Keberuntungan. Dan hanya dengan begitu, keterampilan yang cukup untuk tidak melewatkannya saat keberuntungan itu datang.
Saya kekurangan keduanya, jadi saya menerimanya dengan rendah hati.
Namun hal itu tidak membuat penyesalannya hilang.
‘So-ha’.
Sial, aku seharusnya tidak memulai debutku sebagai komposer dengan nama asliku.
Mengapa komposer menggunakan nama samaran di awal, dan mengapa mereka tidak mencantumkan nama asli mereka dalam tanda kurung setelah nama samaran mereka sampai mereka berhasil.

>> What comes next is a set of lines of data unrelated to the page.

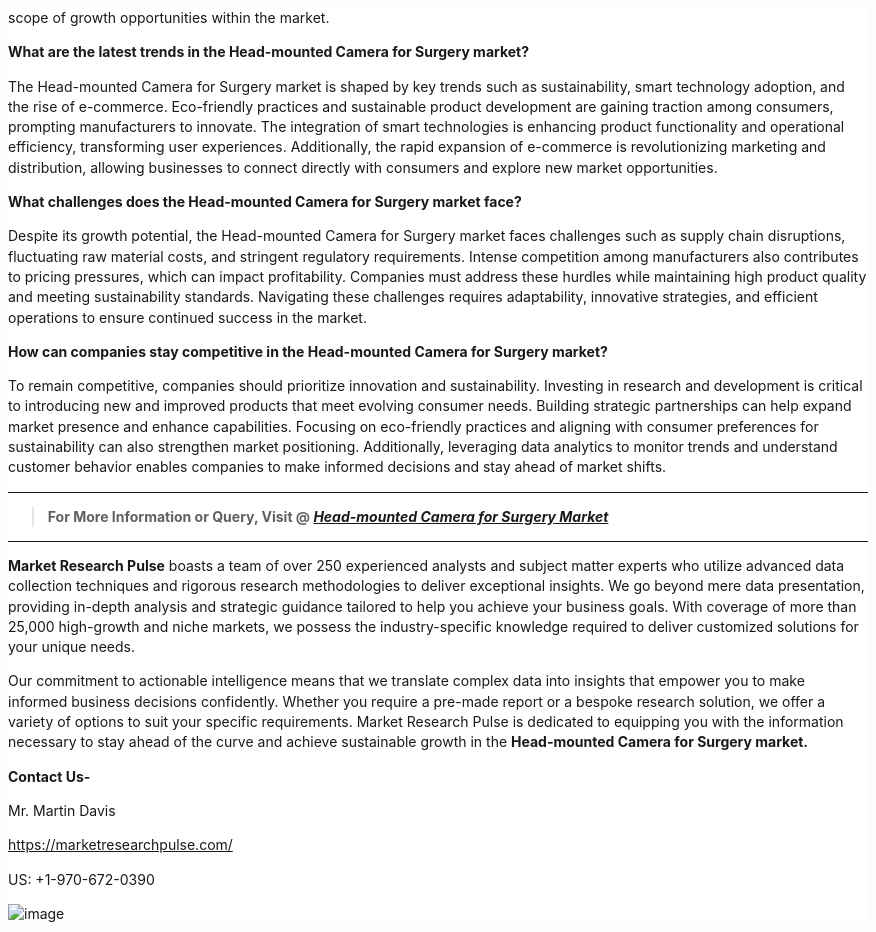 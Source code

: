 scope of growth opportunities within the market.</p><p><strong>What are the latest trends in the Head-mounted Camera for Surgery market?</strong></p><p>The Head-mounted Camera for Surgery market is shaped by key trends such as sustainability, smart technology adoption, and the rise of e-commerce. Eco-friendly practices and sustainable product development are gaining traction among consumers, prompting manufacturers to innovate. The integration of smart technologies is enhancing product functionality and operational efficiency, transforming user experiences. Additionally, the rapid expansion of e-commerce is revolutionizing marketing and distribution, allowing businesses to connect directly with consumers and explore new market opportunities.</p><p><strong>What challenges does the Head-mounted Camera for Surgery market face?</strong></p><p>Despite its growth potential, the Head-mounted Camera for Surgery market faces challenges such as supply chain disruptions, fluctuating raw material costs, and stringent regulatory requirements. Intense competition among manufacturers also contributes to pricing pressures, which can impact profitability. Companies must address these hurdles while maintaining high product quality and meeting sustainability standards. Navigating these challenges requires adaptability, innovative strategies, and efficient operations to ensure continued success in the market.</p><p><strong>How can companies stay competitive in the Head-mounted Camera for Surgery market?</strong></p><p>To remain competitive, companies should prioritize innovation and sustainability. Investing in research and development is critical to introducing new and improved products that meet evolving consumer needs. Building strategic partnerships can help expand market presence and enhance capabilities. Focusing on eco-friendly practices and aligning with consumer preferences for sustainability can also strengthen market positioning. Additionally, leveraging data analytics to monitor trends and understand customer behavior enables companies to make informed decisions and stay ahead of market shifts.</p><hr /><blockquote><p><strong>For More Information or Query, Visit @&nbsp;<em><a href="https://marketresearchpulse.com/report/93606/head-mounted-camera-for-surgery-market?utm_source=Linkedin&utm_medium=019">Head-mounted Camera for Surgery Market</a></em></strong></p></blockquote><hr /><p><strong>Market Research Pulse</strong> boasts a team of over 250 experienced analysts and subject matter experts who utilize advanced data collection techniques and rigorous research methodologies to deliver exceptional insights. We go beyond mere data presentation, providing in-depth analysis and strategic guidance tailored to help you achieve your business goals. With coverage of more than 25,000 high-growth and niche markets, we possess the industry-specific knowledge required to deliver customized solutions for your unique needs.</p><p>Our commitment to actionable intelligence means that we translate complex data into insights that empower you to make informed business decisions confidently. Whether you require a pre-made report or a bespoke research solution, we offer a variety of options to suit your specific requirements. Market Research Pulse is dedicated to equipping you with the information necessary to stay ahead of the curve and achieve sustainable growth in the <strong>Head-mounted Camera for Surgery market.</strong></p><p><strong>Contact Us-</strong></p><p>Mr. Martin Davis</p><p>https://marketresearchpulse.com/</p><p>US: +1-970-672-0390</p>
![image](https://github.com/user-attachments/assets/d60c1bee-ebc8-4b09-91be-c740f8ad8b1a)
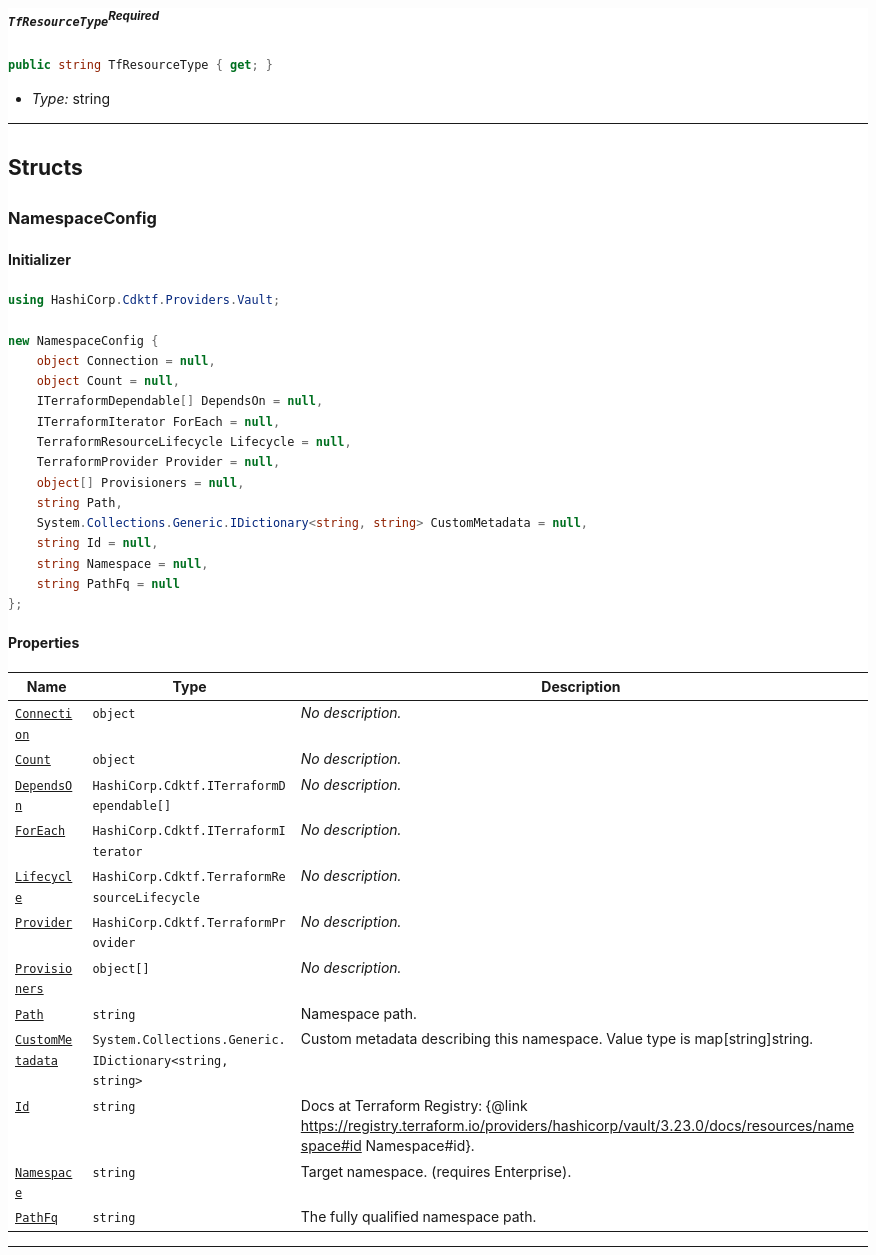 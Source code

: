 
##### `TfResourceType`<sup>Required</sup> <a name="TfResourceType" id="@cdktf/provider-vault.namespace.Namespace.property.tfResourceType"></a>

```csharp
public string TfResourceType { get; }
```

- *Type:* string

---

## Structs <a name="Structs" id="Structs"></a>

### NamespaceConfig <a name="NamespaceConfig" id="@cdktf/provider-vault.namespace.NamespaceConfig"></a>

#### Initializer <a name="Initializer" id="@cdktf/provider-vault.namespace.NamespaceConfig.Initializer"></a>

```csharp
using HashiCorp.Cdktf.Providers.Vault;

new NamespaceConfig {
    object Connection = null,
    object Count = null,
    ITerraformDependable[] DependsOn = null,
    ITerraformIterator ForEach = null,
    TerraformResourceLifecycle Lifecycle = null,
    TerraformProvider Provider = null,
    object[] Provisioners = null,
    string Path,
    System.Collections.Generic.IDictionary<string, string> CustomMetadata = null,
    string Id = null,
    string Namespace = null,
    string PathFq = null
};
```

#### Properties <a name="Properties" id="Properties"></a>

| **Name** | **Type** | **Description** |
| --- | --- | --- |
| <code><a href="#@cdktf/provider-vault.namespace.NamespaceConfig.property.connection">Connection</a></code> | <code>object</code> | *No description.* |
| <code><a href="#@cdktf/provider-vault.namespace.NamespaceConfig.property.count">Count</a></code> | <code>object</code> | *No description.* |
| <code><a href="#@cdktf/provider-vault.namespace.NamespaceConfig.property.dependsOn">DependsOn</a></code> | <code>HashiCorp.Cdktf.ITerraformDependable[]</code> | *No description.* |
| <code><a href="#@cdktf/provider-vault.namespace.NamespaceConfig.property.forEach">ForEach</a></code> | <code>HashiCorp.Cdktf.ITerraformIterator</code> | *No description.* |
| <code><a href="#@cdktf/provider-vault.namespace.NamespaceConfig.property.lifecycle">Lifecycle</a></code> | <code>HashiCorp.Cdktf.TerraformResourceLifecycle</code> | *No description.* |
| <code><a href="#@cdktf/provider-vault.namespace.NamespaceConfig.property.provider">Provider</a></code> | <code>HashiCorp.Cdktf.TerraformProvider</code> | *No description.* |
| <code><a href="#@cdktf/provider-vault.namespace.NamespaceConfig.property.provisioners">Provisioners</a></code> | <code>object[]</code> | *No description.* |
| <code><a href="#@cdktf/provider-vault.namespace.NamespaceConfig.property.path">Path</a></code> | <code>string</code> | Namespace path. |
| <code><a href="#@cdktf/provider-vault.namespace.NamespaceConfig.property.customMetadata">CustomMetadata</a></code> | <code>System.Collections.Generic.IDictionary<string, string></code> | Custom metadata describing this namespace. Value type is map[string]string. |
| <code><a href="#@cdktf/provider-vault.namespace.NamespaceConfig.property.id">Id</a></code> | <code>string</code> | Docs at Terraform Registry: {@link https://registry.terraform.io/providers/hashicorp/vault/3.23.0/docs/resources/namespace#id Namespace#id}. |
| <code><a href="#@cdktf/provider-vault.namespace.NamespaceConfig.property.namespace">Namespace</a></code> | <code>string</code> | Target namespace. (requires Enterprise). |
| <code><a href="#@cdktf/provider-vault.namespace.NamespaceConfig.property.pathFq">PathFq</a></code> | <code>string</code> | The fully qualified namespace path. |

--- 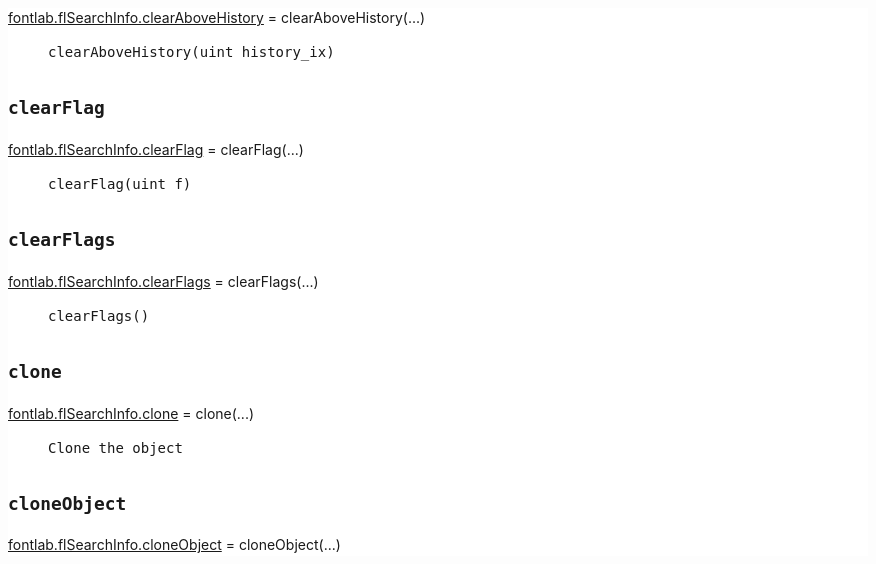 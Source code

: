 
<dl class="function"><dt><a name="-fontlab.flSearchInfo.clearAboveHistory" href="#-fontlab.flSearchInfo.clearAboveHistory"><span class="function-name">fontlab.flSearchInfo.clearAboveHistory</span></a> = clearAboveHistory<span class="argspec">(...)</span></dt><dd>

<pre class="doc" markdown="0">clearAboveHistory(uint history_ix)</pre>

</dd></dl>



<a name="fontlab.flSearchInfo.clearFlag"></a>

## `clearFlag`


<dl class="function"><dt><a name="-fontlab.flSearchInfo.clearFlag" href="#-fontlab.flSearchInfo.clearFlag"><span class="function-name">fontlab.flSearchInfo.clearFlag</span></a> = clearFlag<span class="argspec">(...)</span></dt><dd>

<pre class="doc" markdown="0">clearFlag(uint f)</pre>

</dd></dl>



<a name="fontlab.flSearchInfo.clearFlags"></a>

## `clearFlags`


<dl class="function"><dt><a name="-fontlab.flSearchInfo.clearFlags" href="#-fontlab.flSearchInfo.clearFlags"><span class="function-name">fontlab.flSearchInfo.clearFlags</span></a> = clearFlags<span class="argspec">(...)</span></dt><dd>

<pre class="doc" markdown="0">clearFlags()</pre>

</dd></dl>



<a name="fontlab.flSearchInfo.clone"></a>

## `clone`


<dl class="function"><dt><a name="-fontlab.flSearchInfo.clone" href="#-fontlab.flSearchInfo.clone"><span class="function-name">fontlab.flSearchInfo.clone</span></a> = clone<span class="argspec">(...)</span></dt><dd>

<pre class="doc" markdown="0">Clone the object</pre>

</dd></dl>



<a name="fontlab.flSearchInfo.cloneObject"></a>

## `cloneObject`


<dl class="function"><dt><a name="-fontlab.flSearchInfo.cloneObject" href="#-fontlab.flSearchInfo.cloneObject"><span class="function-name">fontlab.flSearchInfo.cloneObject</span></a> = cloneObject<span class="argspec">(...)</span></dt><dd>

Kurasa aku bisa mengerti sedikit sekarang. Tapi kurasa aku harus bersyukur karena itu bukan nama lengkapku, ‘Kim So-ha’.
“Uggghhh.”
Aku mendesah dan menyalakan rokokku. Namun, entah mengapa, aku tidak punya korek api. Kemalangan sepele lainnya, tetapi aku menganggapnya sebagai hal yang baik karena merokok itu buruk dan terus berjalan di sepanjang Jembatan Mapo.
Tempat ini merupakan pusat lalu lintas yang sibuk.
Mungkin karena akhir pekan, hari ini lebih ramai lagi. Namun, beberapa mobil melaju dengan kecepatan yang tidak biasa. Apakah para pengemudi itu lupa akan batas kecepatan, atau mereka mengira mobil mereka adalah mobil bumper?
BZZZZZZT— BANG!
Saat itulah terompet berbunyi di udara bagaikan ledakan.
Ugh, berisik sekali, pikirku sambil berbalik.
Saya melihat tabrakan beruntun yang meluas dari tabrakan ganda menjadi tabrakan beruntun tiga mobil, empat mobil, lima mobil. Untungnya, tabrakan itu cukup jauh dari saya, tetapi berdasarkan pengalaman sebelumnya, saya tahu itu berbahaya bagi saya. Tidak berlebihan, itu bukan sekadar ungkapan kosong.
Secara naluriah, saya menunduk.
Namun, nasib buruk yang terus mengikutiku sepanjang hidupku berakhir dengan sepotong bodi mobil menghantam kepalaku.